== Dataset extract ==
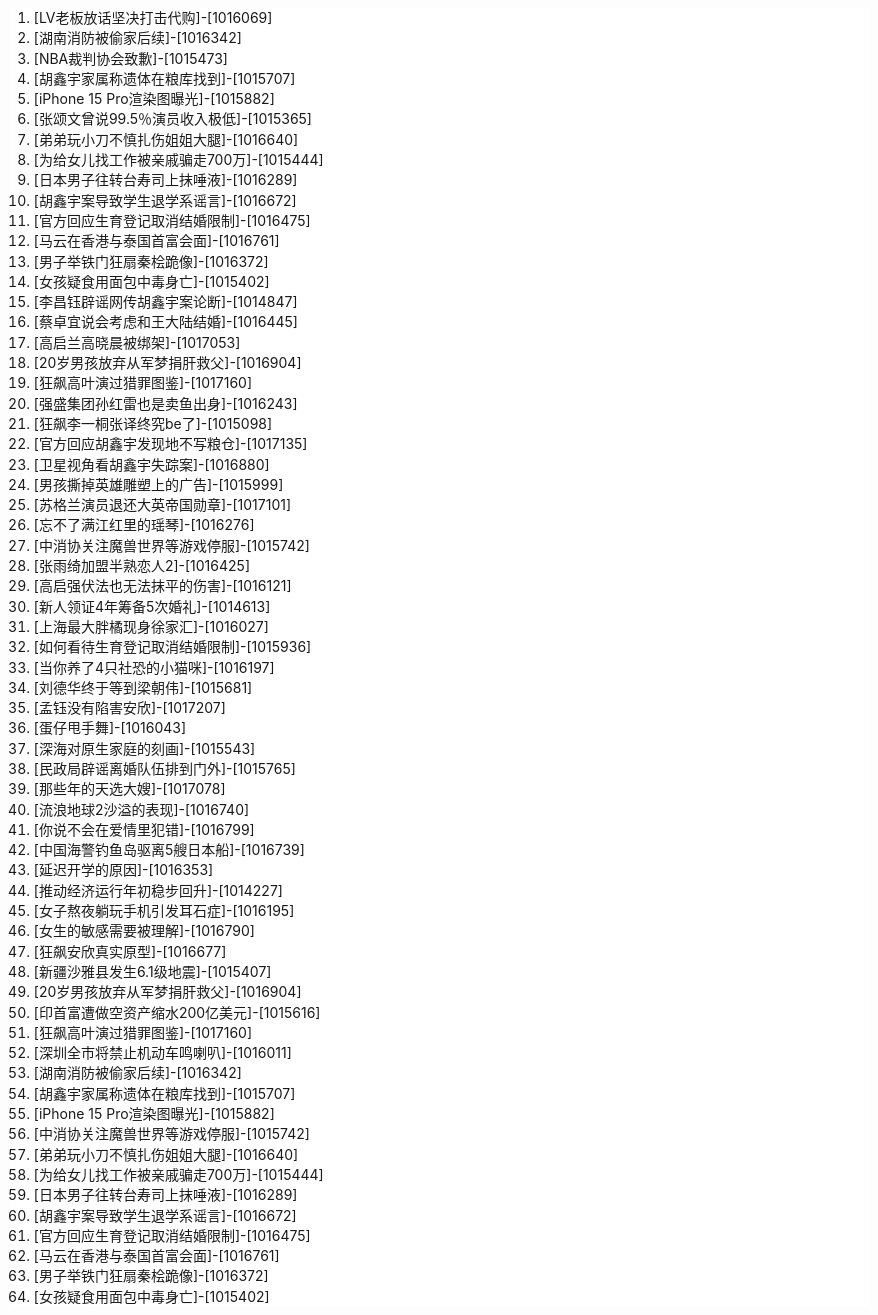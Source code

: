 1. [LV老板放话坚决打击代购]-[1016069]
1. [湖南消防被偷家后续]-[1016342]
1. [NBA裁判协会致歉]-[1015473]
1. [胡鑫宇家属称遗体在粮库找到]-[1015707]
1. [iPhone 15 Pro渲染图曝光]-[1015882]
1. [张颂文曾说99.5％演员收入极低]-[1015365]
1. [弟弟玩小刀不慎扎伤姐姐大腿]-[1016640]
1. [为给女儿找工作被亲戚骗走700万]-[1015444]
1. [日本男子往转台寿司上抹唾液]-[1016289]
1. [胡鑫宇案导致学生退学系谣言]-[1016672]
1. [官方回应生育登记取消结婚限制]-[1016475]
1. [马云在香港与泰国首富会面]-[1016761]
1. [男子举铁门狂扇秦桧跪像]-[1016372]
1. [女孩疑食用面包中毒身亡]-[1015402]
1. [李昌钰辟谣网传胡鑫宇案论断]-[1014847]
1. [蔡卓宜说会考虑和王大陆结婚]-[1016445]
1. [高启兰高晓晨被绑架]-[1017053]
1. [20岁男孩放弃从军梦捐肝救父]-[1016904]
1. [狂飙高叶演过猎罪图鉴]-[1017160]
1. [强盛集团孙红雷也是卖鱼出身]-[1016243]
1. [狂飙李一桐张译终究be了]-[1015098]
1. [官方回应胡鑫宇发现地不写粮仓]-[1017135]
1. [卫星视角看胡鑫宇失踪案]-[1016880]
1. [男孩撕掉英雄雕塑上的广告]-[1015999]
1. [苏格兰演员退还大英帝国勋章]-[1017101]
1. [忘不了满江红里的瑶琴]-[1016276]
1. [中消协关注魔兽世界等游戏停服]-[1015742]
1. [张雨绮加盟半熟恋人2]-[1016425]
1. [高启强伏法也无法抹平的伤害]-[1016121]
1. [新人领证4年筹备5次婚礼]-[1014613]
1. [上海最大胖橘现身徐家汇]-[1016027]
1. [如何看待生育登记取消结婚限制]-[1015936]
1. [当你养了4只社恐的小猫咪]-[1016197]
1. [刘德华终于等到梁朝伟]-[1015681]
1. [孟钰没有陷害安欣]-[1017207]
1. [蛋仔甩手舞]-[1016043]
1. [深海对原生家庭的刻画]-[1015543]
1. [民政局辟谣离婚队伍排到门外]-[1015765]
1. [那些年的天选大嫂]-[1017078]
1. [流浪地球2沙溢的表现]-[1016740]
1. [你说不会在爱情里犯错]-[1016799]
1. [中国海警钓鱼岛驱离5艘日本船]-[1016739]
1. [延迟开学的原因]-[1016353]
1. [推动经济运行年初稳步回升]-[1014227]
1. [女子熬夜躺玩手机引发耳石症]-[1016195]
1. [女生的敏感需要被理解]-[1016790]
1. [狂飙安欣真实原型]-[1016677]
1. [新疆沙雅县发生6.1级地震]-[1015407]
1. [20岁男孩放弃从军梦捐肝救父]-[1016904]
1. [印首富遭做空资产缩水200亿美元]-[1015616]
1. [狂飙高叶演过猎罪图鉴]-[1017160]
1. [深圳全市将禁止机动车鸣喇叭]-[1016011]
1. [湖南消防被偷家后续]-[1016342]
1. [胡鑫宇家属称遗体在粮库找到]-[1015707]
1. [iPhone 15 Pro渲染图曝光]-[1015882]
1. [中消协关注魔兽世界等游戏停服]-[1015742]
1. [弟弟玩小刀不慎扎伤姐姐大腿]-[1016640]
1. [为给女儿找工作被亲戚骗走700万]-[1015444]
1. [日本男子往转台寿司上抹唾液]-[1016289]
1. [胡鑫宇案导致学生退学系谣言]-[1016672]
1. [官方回应生育登记取消结婚限制]-[1016475]
1. [马云在香港与泰国首富会面]-[1016761]
1. [男子举铁门狂扇秦桧跪像]-[1016372]
1. [女孩疑食用面包中毒身亡]-[1015402]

== Task description ==
Everything in the material except the pictures should be output verbatim.

== Answer section ==
Source code

: 1. [LV老板放话坚决打击代购]-[1016069]
1. [湖南消防被偷家后续]-[1016342]
1. [NBA裁判协会致歉]-[1015473]
1. [胡鑫宇家属称遗体在粮库找到]-[1015707]
1. [iPhone 15 Pro渲染图曝光]-[1015882]
1. [张颂文曾说99.5％演员收入极低]-[1015365]
1. [弟弟玩小刀不慎扎伤姐姐大腿]-[1016640]
1. [为给女儿找工作被亲戚骗走700万]-[1015444]
1. [日本男子往转台寿司上抹唾液]-[1016289]
1. [胡鑫宇案导致学生退学系谣言]-[1016672]
1. [官方回应生育登记取消结婚限制]-[1016475]
1. [马云在香港与泰国首富会面]-[1016761]
1. [男子举铁门狂扇秦桧跪像]-[1016372]
1. [女孩疑食用面包中毒身亡]-[1015402]
1. [李昌钰辟谣网传胡鑫宇案论断]-[1014847]
1. [蔡卓宜说会考虑和王大陆结婚]-[1016445]
1. [高启兰高晓晨被绑架]-[1017053]
1. [20岁男孩放弃从军梦捐肝救父]-[1016904]
1. [狂飙高叶演过猎罪图鉴]-[1017160]
1. [强盛集团孙红雷也是卖鱼出身]-[1016243]
1. [狂飙李一桐张译终究be了]-[1015098]
1. [官方回应胡鑫宇发现地不写粮仓]-[1017135]
1. [卫星视角看胡鑫宇失踪案]-[1016880]
1. [男孩撕掉英雄雕塑上的广告]-[1015999]
1. [苏格兰演员退还大英帝国勋章]-[1017101]
1. [忘不了满江红里的瑶琴]-[1016276]
1. [中消协关注魔兽世界等游戏停服]-[1015742]
1. [张雨绮加盟半熟恋人2]-[1016425]
1. [高启强伏法也无法抹平的伤害]-[1016121]
1. [新人领证4年筹备5次婚礼]-[1014613]
1. [上海最大胖橘现身徐家汇]-[1016027]
1. [如何看待生育登记取消结婚限制]-[1015936]
1. [当你养了4只社恐的小猫咪]-[1016197]
1. [刘德华终于等到梁朝伟]-[1015681]
1. [孟钰没有陷害安欣]-[1017207]
1. [蛋仔甩手舞]-[1016043]
1. [深海对原生家庭的刻画]-[1015543]
1. [民政局辟谣离婚队伍排到门外]-[1015765]
1. [那些年的天选大嫂]-[1017078]
1. [流浪地球2沙溢的表现]-[1016740]
1. [你说不会在爱情里犯错]-[1016799]
1. [中国海警钓鱼岛驱离5艘日本船]-[1016739]
1. [延迟开学的原因]-[1016353]
1. [推动经济运行年初稳步回升]-[1014227]
1. [女子熬夜躺玩手机引发耳石症]-[1016195]
1. [女生的敏感需要被理解]-[1016790]
1. [狂飙安欣真实原型]-[1016677]
1. [新疆沙雅县发生6.1级地震]-[1015407]
1. [20岁男孩放弃从军梦捐肝救父]-[1016904]
1. [印首富遭做空资产缩水200亿美元]-[1015616]
1. [狂飙高叶演过猎罪图鉴]-[1017160]
1. [深圳全市将禁止机动车鸣喇叭]-[1016011]
1. [湖南消防被偷家后续]-[1016342]
1. [胡鑫宇家属称遗体在粮库找到]-[1015707]
1. [iPhone 15 Pro渲染图曝光]-[1015882]
1. [中消协关注魔兽世界等游戏停服]-[1015742]
1. [弟弟玩小刀不慎扎伤姐姐大腿]-[1016640]
1. [为给女儿找工作被亲戚骗走700万]-[1015444]
1. [日本男子往转台寿司上抹唾液]-[1016289]
1. [胡鑫宇案导致学生退学系谣言]-[1016672]
1. [官方回应生育登记取消结婚限制]-[1016475]
1. [马云在香港与泰国首富会面]-[1016761]
1. [男子举铁门狂扇秦桧跪像]-[1016372]
1. [女孩疑食用面包中毒身亡]-[1015402]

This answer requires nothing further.